DATASET:

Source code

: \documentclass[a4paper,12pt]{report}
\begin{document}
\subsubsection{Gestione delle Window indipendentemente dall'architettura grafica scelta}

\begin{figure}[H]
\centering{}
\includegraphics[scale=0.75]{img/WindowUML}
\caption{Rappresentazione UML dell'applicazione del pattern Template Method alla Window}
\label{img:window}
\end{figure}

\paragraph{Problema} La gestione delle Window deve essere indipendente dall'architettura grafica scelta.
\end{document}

ACTION ITEM: Copy every record verbatim.

WRITTEN ANSWER:
Source code

: \documentclass[a4paper,12pt]{report}
\begin{document}
\subsubsection{Gestione delle Window indipendentemente dall'architettura grafica scelta}

\begin{figure}[H]
\centering{}
\includegraphics[scale=0.75]{img/WindowUML}
\caption{Rappresentazione UML dell'applicazione del pattern Template Method alla Window}
\label{img:window}
\end{figure}

\paragraph{Problema} La gestione delle Window deve essere indipendente dall'architettura grafica scelta.
\end{document}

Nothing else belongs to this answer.